This is a guest post by Ankit Sirmorya. Ankit is working as a Machine Learning Lead/Sr. Machine Learning Engineer at Amazon and has led several machine-learning initiatives across the Amazon ecosystem. Ankit has been working on applying machine learning to solve ambiguous business problems and improve customer experience. For instance, he created a platform for experimenting with different hypotheses on Amazon product pages using reinforcement learning techniques. Currently, he is in the Alexa Shopping organization where he is developing machine-learning-based solutions to send personalized reorder hints to customers for improving their experience.
Design a location-based social search application similar to Tinder which if often used as a dating service.

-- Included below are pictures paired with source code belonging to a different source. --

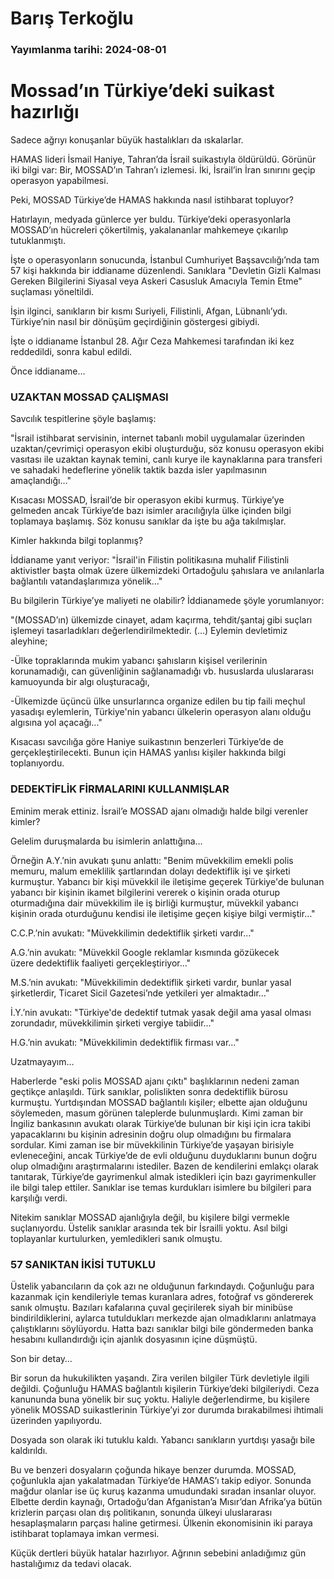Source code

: # Barış Terkoğlu

### Yayımlanma tarihi: 2024-08-01

# Mossad’ın Türkiye’deki suikast hazırlığı

Sadece ağrıyı konuşanlar büyük hastalıkları da ıskalarlar.

HAMAS lideri İsmail Haniye, Tahran’da İsrail suikastıyla öldürüldü. Görünür iki bilgi var: Bir, MOSSAD’ın Tahran’ı izlemesi. İki, İsrail’in İran sınırını geçip operasyon yapabilmesi.

Peki, MOSSAD Türkiye’de HAMAS hakkında nasıl istihbarat topluyor?

Hatırlayın, medyada günlerce yer buldu. Türkiye’deki operasyonlarla MOSSAD’ın hücreleri çökertilmiş, yakalananlar mahkemeye çıkarılıp tutuklanmıştı.

İşte o operasyonların sonucunda, İstanbul Cumhuriyet Başsavcılığı’nda tam 57 kişi hakkında bir iddianame düzenlendi. Sanıklara "Devletin Gizli Kalması Gereken Bilgilerini Siyasal veya Askeri Casusluk Amacıyla Temin Etme" suçlaması yöneltildi.

İşin ilginci, sanıkların bir kısmı Suriyeli, Filistinli, Afgan, Lübnanlı’ydı. Türkiye’nin nasıl bir dönüşüm geçirdiğinin göstergesi gibiydi.

İşte o iddianame İstanbul 28. Ağır Ceza Mahkemesi tarafından iki kez reddedildi, sonra kabul edildi.

Önce iddianame…


### UZAKTAN MOSSAD ÇALIŞMASI

Savcılık tespitlerine şöyle başlamış:

"İsrail istihbarat servisinin, internet tabanlı mobil uygulamalar üzerinden uzaktan/çevrimiçi operasyon ekibi oluşturduğu, söz konusu operasyon ekibi vasıtası ile uzaktan kaynak temini, canlı kurye ile kaynaklarına para transferi ve sahadaki hedeflerine yönelik taktik bazda isler yapılmasının amaçlandığı…"

Kısacası MOSSAD, İsrail’de bir operasyon ekibi kurmuş. Türkiye’ye gelmeden ancak Türkiye’de bazı isimler aracılığıyla ülke içinden bilgi toplamaya başlamış. Söz konusu sanıklar da işte bu ağa takılmışlar.

Kimler hakkında bilgi toplanmış?

İddianame yanıt veriyor: "İsrail'in Filistin politikasına muhalif Filistinli aktivistler başta olmak üzere ülkemizdeki Ortadoğulu şahıslara ve anılanlarla bağlantılı vatandaşlarımıza yönelik…"

Bu bilgilerin Türkiye’ye maliyeti ne olabilir? İddianamede şöyle yorumlanıyor:

"(MOSSAD’ın) ülkemizde cinayet, adam kaçırma, tehdit/şantaj gibi suçları işlemeyi tasarladıkları değerlendirilmektedir. (…) Eylemin devletimiz aleyhine;

-Ülke topraklarında mukim yabancı şahısların kişisel verilerinin korunamadığı, can güvenliğinin sağlanamadığı vb. hususlarda uluslararası kamuoyunda bir algı oluşturacağı,

-Ülkemizde üçüncü ülke unsurlarınca organize edilen bu tip faili meçhul yasadışı eylemlerin, Türkiye'nin yabancı ülkelerin operasyon alanı olduğu algısına yol açacağı…"

Kısacası savcılığa göre Haniye suikastının benzerleri Türkiye’de de gerçekleştirilecekti. Bunun için HAMAS yanlısı kişiler hakkında bilgi toplanıyordu.


### DEDEKTİFLİK FİRMALARINI KULLANMIŞLAR

Eminim merak ettiniz. İsrail’e MOSSAD ajanı olmadığı halde bilgi verenler kimler?

Gelelim duruşmalarda bu isimlerin anlattığına…

Örneğin A.Y.’nin avukatı şunu anlattı: "Benim müvekkilim emekli polis memuru, malum emeklilik şartlarından dolayı dedektiflik işi ve şirketi kurmuştur. Yabancı bir kişi müvekkil ile iletişime geçerek Türkiye'de bulunan yabancı bir kişinin ikamet bilgilerini vererek o kişinin orada oturup oturmadığına dair müvekkilim ile iş birliği kurmuştur, müvekkil yabancı kişinin orada oturduğunu kendisi ile iletişime geçen kişiye bilgi vermiştir…"

C.C.P.’nin avukatı: "Müvekkilimin dedektiflik şirketi vardır…"

A.G.’nin avukatı: "Müvekkil Google reklamlar kısmında gözükecek üzere dedektiflik faaliyeti gerçekleştiriyor…"

M.S.’nin avukatı: "Müvekkilimin dedektiflik şirketi vardır, bunlar yasal şirketlerdir, Ticaret Sicil Gazetesi’nde yetkileri yer almaktadır…"

İ.Y.’nin avukatı: "Türkiye'de dedektif tutmak yasak değil ama yasal olması zorundadır, müvekkilimin şirketi vergiye tabiidir…"

H.G.’nin avukatı: "Müvekkilimin dedektiflik firması var…"

Uzatmayayım…

Haberlerde "eski polis MOSSAD ajanı çıktı" başlıklarının nedeni zaman geçtikçe anlaşıldı. Türk sanıklar, polislikten sonra dedektiflik bürosu kurmuştu. Yurtdışından MOSSAD bağlantılı kişiler; elbette ajan olduğunu söylemeden, masum görünen taleplerde bulunmuşlardı. Kimi zaman bir İngiliz bankasının avukatı olarak Türkiye’de bulunan bir kişi için icra takibi yapacaklarını bu kişinin adresinin doğru olup olmadığını bu firmalara sordular. Kimi zaman ise bir müvekkilinin Türkiye’de yaşayan birisiyle evleneceğini, ancak Türkiye’de de evli olduğunu duyduklarını bunun doğru olup olmadığını araştırmalarını istediler. Bazen de kendilerini emlakçı olarak tanıtarak, Türkiye’de gayrimenkul almak istedikleri için bazı gayrimenkuller ile bilgi talep ettiler. Sanıklar ise temas kurdukları isimlere bu bilgileri para karşılığı verdi.

Nitekim sanıklar MOSSAD ajanlığıyla değil, bu kişilere bilgi vermekle suçlanıyordu. Üstelik sanıklar arasında tek bir İsrailli yoktu. Asıl bilgi toplayanlar kurtulurken, yemledikleri sanık olmuştu.


### 57 SANIKTAN İKİSİ TUTUKLU

Üstelik yabancıların da çok azı ne olduğunun farkındaydı. Çoğunluğu para kazanmak için kendileriyle temas kuranlara adres, fotoğraf vs göndererek sanık olmuştu. Bazıları kafalarına çuval geçirilerek siyah bir minibüse bindirildiklerini, aylarca tutuldukları merkezde ajan olmadıklarını anlatmaya çalıştıklarını söylüyordu. Hatta bazı sanıklar bilgi bile göndermeden banka hesabını kullandırdığı için ajanlık dosyasının içine düşmüştü.

Son bir detay…

Bir sorun da hukukilikten yaşandı. Zira verilen bilgiler Türk devletiyle ilgili değildi. Çoğunluğu HAMAS bağlantılı kişilerin Türkiye’deki bilgileriydi. Ceza kanununda buna yönelik bir suç yoktu. Haliyle değerlendirme, bu kişilere yönelik MOSSAD suikastlerinin Türkiye’yi zor durumda bırakabilmesi ihtimali üzerinden yapılıyordu.

Dosyada son olarak iki tutuklu kaldı. Yabancı sanıkların yurtdışı yasağı bile kaldırıldı.

Bu ve benzeri dosyaların çoğunda hikaye benzer durumda. MOSSAD, çoğunlukla ajan yakalatmadan Türkiye’de HAMAS’ı takip ediyor. Sonunda mağdur olanlar ise üç kuruş kazanma umudundaki sıradan insanlar oluyor. Elbette derdin kaynağı, Ortadoğu’dan Afganistan’a Mısır’dan Afrika’ya bütün krizlerin parçası olan dış politikanın, sonunda ülkeyi uluslararası hesaplaşmaların parçası haline getirmesi. Ülkenin ekonomisinin iki paraya istihbarat toplamaya imkan vermesi.

Küçük dertleri büyük hatalar hazırlıyor. Ağrının sebebini anladığımız gün hastalığımız da tedavi olacak.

It allows users to use a swiping motion to like (swipe right) or dislike (swipe left) other users, and allows users to chat if both parties like each other(a “match”).
The application should be able to support the following requirements.
There will be a fleet of micro-services behind the Gateway which will be serving the user requests. The Profile Creator Service will be invoked when the user profile gets created. This service will store the user information in a database and add the user to the corresponding geo-sharded index so that the user shows up in recommendations of nearby users. This index gets queried by the Recommendation Service when it receives the request to generate recommendations for other users. Once the user starts swiping through those recommendations, the Swipes Service receives those swipes and places them in a data-streams(e.g. AWS Kinesis/ SQS). There are a fleet of workers which read data from those streams for generating matches. The workers do this by querying the LikesCache to determine if it’s a match, in which case the match notification is sent to both the users using technologies such as WebSockets.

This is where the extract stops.